ASSIGNMENT:
From the entries below, reproduce exactly the line containing "value of it", the line containing "Dynamic libraries project", and every line in between, with nothing added.

EXERCISE DATA:
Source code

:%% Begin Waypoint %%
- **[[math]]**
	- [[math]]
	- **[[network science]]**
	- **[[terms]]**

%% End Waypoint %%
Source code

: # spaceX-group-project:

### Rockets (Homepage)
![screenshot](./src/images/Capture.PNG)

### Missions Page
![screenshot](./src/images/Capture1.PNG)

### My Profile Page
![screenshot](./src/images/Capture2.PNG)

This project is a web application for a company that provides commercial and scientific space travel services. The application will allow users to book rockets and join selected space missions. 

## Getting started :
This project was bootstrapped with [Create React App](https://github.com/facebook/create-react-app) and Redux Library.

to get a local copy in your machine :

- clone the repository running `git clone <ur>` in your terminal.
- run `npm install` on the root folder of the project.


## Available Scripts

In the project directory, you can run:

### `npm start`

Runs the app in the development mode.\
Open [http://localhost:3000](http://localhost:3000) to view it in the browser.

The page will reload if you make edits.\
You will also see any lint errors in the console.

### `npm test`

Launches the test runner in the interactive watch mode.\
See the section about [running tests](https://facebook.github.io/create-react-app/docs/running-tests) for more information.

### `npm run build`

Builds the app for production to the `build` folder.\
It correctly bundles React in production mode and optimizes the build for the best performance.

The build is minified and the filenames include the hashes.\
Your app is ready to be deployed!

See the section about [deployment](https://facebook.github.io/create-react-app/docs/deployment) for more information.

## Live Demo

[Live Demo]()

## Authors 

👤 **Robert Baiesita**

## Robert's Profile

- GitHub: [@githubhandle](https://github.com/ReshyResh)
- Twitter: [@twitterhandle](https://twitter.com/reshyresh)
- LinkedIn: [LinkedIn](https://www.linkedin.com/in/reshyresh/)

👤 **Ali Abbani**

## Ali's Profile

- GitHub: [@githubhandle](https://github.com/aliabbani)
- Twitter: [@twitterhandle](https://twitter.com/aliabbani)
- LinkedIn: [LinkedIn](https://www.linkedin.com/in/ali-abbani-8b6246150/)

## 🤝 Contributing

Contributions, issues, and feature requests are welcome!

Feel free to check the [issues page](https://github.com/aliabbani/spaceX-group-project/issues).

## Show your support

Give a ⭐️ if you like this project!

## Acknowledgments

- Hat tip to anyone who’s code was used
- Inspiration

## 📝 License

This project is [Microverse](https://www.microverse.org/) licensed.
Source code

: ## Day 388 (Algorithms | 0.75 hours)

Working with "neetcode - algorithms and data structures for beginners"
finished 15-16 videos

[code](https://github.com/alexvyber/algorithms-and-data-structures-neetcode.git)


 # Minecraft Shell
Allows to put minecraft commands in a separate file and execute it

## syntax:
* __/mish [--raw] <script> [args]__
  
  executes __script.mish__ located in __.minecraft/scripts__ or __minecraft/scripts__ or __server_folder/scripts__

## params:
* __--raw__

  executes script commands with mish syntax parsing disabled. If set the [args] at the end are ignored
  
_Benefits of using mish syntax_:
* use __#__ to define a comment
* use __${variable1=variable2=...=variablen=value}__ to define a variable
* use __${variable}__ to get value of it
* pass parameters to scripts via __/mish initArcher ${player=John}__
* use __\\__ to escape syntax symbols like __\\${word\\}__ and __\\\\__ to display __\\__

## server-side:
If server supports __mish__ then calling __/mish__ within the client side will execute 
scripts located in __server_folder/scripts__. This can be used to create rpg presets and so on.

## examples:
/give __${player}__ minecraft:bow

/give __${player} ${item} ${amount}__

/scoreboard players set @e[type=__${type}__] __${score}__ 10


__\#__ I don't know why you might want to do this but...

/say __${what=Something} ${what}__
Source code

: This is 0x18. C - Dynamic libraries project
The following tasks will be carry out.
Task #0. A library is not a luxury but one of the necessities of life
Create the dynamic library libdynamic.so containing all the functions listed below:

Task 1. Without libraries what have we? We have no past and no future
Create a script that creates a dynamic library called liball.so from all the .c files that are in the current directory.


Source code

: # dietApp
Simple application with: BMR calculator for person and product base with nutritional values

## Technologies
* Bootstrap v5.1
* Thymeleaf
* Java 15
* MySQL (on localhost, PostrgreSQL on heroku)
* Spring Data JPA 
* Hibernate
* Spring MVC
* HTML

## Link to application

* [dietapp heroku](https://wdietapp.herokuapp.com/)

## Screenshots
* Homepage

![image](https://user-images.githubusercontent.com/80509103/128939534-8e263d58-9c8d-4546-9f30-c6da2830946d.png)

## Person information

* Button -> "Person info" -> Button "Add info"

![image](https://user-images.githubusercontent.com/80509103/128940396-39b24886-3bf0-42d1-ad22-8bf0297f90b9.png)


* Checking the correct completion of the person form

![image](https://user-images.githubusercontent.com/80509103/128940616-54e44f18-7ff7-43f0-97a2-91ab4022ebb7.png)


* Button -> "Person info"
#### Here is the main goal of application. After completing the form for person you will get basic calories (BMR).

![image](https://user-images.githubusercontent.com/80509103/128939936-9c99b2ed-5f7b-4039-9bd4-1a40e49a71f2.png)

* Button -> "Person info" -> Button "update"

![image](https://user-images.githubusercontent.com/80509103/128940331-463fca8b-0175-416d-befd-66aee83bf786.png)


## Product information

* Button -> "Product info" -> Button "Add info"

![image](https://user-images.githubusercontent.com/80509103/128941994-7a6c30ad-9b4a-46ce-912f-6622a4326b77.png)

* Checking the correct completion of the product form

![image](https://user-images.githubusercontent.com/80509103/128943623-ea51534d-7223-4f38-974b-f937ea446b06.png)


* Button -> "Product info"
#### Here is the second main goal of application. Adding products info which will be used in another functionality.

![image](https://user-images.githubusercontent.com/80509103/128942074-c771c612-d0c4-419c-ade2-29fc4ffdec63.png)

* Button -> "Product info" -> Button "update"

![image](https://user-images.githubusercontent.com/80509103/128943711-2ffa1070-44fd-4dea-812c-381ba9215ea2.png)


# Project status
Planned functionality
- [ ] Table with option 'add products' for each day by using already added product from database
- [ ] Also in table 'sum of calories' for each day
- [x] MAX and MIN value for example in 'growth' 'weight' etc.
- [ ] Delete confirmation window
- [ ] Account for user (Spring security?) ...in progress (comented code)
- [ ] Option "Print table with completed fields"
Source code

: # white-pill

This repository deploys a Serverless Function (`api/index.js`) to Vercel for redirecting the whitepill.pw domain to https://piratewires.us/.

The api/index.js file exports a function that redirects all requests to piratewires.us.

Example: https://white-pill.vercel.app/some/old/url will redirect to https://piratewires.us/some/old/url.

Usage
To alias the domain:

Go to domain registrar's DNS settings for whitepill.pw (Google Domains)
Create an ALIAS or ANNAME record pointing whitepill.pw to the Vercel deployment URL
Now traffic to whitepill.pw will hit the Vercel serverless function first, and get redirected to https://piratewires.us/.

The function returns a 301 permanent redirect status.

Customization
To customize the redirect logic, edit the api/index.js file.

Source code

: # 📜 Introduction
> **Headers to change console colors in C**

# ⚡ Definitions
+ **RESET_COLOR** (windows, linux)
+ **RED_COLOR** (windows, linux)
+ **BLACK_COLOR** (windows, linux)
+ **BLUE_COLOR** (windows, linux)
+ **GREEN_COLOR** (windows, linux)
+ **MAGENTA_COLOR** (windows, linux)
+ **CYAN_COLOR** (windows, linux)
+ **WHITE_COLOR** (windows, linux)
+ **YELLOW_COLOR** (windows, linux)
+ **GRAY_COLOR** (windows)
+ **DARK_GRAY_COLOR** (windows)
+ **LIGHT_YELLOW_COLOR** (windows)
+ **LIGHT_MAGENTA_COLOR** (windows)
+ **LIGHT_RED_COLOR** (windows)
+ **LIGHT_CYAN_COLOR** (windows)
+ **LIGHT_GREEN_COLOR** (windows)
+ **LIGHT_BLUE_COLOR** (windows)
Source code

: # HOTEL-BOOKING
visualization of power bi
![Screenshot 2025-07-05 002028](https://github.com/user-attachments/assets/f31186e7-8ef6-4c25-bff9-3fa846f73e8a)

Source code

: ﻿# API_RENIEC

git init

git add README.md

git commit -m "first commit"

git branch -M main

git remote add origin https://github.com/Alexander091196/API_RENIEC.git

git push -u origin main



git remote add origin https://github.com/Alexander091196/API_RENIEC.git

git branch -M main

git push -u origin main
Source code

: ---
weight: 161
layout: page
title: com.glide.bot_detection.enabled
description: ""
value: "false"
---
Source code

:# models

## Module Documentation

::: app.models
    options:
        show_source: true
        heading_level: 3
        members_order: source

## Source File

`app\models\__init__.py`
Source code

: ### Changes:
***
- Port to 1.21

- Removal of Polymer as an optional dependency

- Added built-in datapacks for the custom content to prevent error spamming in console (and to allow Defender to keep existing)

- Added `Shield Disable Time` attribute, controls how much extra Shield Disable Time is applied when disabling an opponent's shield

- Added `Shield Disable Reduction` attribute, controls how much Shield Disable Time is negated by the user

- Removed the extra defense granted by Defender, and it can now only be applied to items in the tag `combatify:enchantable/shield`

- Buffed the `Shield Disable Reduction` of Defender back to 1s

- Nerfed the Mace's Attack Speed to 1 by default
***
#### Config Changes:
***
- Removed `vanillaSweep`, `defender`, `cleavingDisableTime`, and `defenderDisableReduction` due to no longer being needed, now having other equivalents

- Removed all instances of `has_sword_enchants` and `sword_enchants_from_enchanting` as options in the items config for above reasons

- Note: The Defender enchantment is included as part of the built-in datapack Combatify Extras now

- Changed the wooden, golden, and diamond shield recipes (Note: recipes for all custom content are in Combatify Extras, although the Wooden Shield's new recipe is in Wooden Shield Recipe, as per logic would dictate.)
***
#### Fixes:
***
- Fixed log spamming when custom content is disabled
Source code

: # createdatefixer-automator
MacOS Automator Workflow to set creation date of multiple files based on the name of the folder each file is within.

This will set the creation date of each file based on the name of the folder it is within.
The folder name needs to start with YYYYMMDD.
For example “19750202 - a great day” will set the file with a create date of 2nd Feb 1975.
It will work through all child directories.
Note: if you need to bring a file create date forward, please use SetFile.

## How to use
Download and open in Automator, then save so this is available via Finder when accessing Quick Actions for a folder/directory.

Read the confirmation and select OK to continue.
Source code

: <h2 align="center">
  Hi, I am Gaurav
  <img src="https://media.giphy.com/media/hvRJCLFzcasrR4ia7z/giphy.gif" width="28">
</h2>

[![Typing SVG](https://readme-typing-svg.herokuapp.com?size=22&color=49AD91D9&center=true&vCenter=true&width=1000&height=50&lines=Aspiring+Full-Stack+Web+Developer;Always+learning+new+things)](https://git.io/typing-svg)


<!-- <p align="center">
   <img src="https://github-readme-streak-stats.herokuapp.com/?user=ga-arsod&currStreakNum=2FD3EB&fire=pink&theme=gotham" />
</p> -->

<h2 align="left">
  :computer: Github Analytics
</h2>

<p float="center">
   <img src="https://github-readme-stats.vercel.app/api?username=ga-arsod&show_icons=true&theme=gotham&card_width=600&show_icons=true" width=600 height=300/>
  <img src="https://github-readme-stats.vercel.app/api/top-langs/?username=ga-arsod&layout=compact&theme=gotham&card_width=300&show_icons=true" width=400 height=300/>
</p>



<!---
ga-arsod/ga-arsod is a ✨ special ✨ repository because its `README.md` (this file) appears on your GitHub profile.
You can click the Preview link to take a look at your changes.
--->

RESULT:
* use __${variable}__ to get value of it
* pass parameters to scripts via __/mish initArcher ${player=John}__
* use __\\__ to escape syntax symbols like __\\${word\\}__ and __\\\\__ to display __\\__

## server-side:
If server supports __mish__ then calling __/mish__ within the client side will execute 
scripts located in __server_folder/scripts__. This can be used to create rpg presets and so on.

## examples:
/give __${player}__ minecraft:bow

/give __${player} ${item} ${amount}__

/scoreboard players set @e[type=__${type}__] __${score}__ 10


__\#__ I don't know why you might want to do this but...

/say __${what=Something} ${what}__
Source code

: This is 0x18. C - Dynamic libraries project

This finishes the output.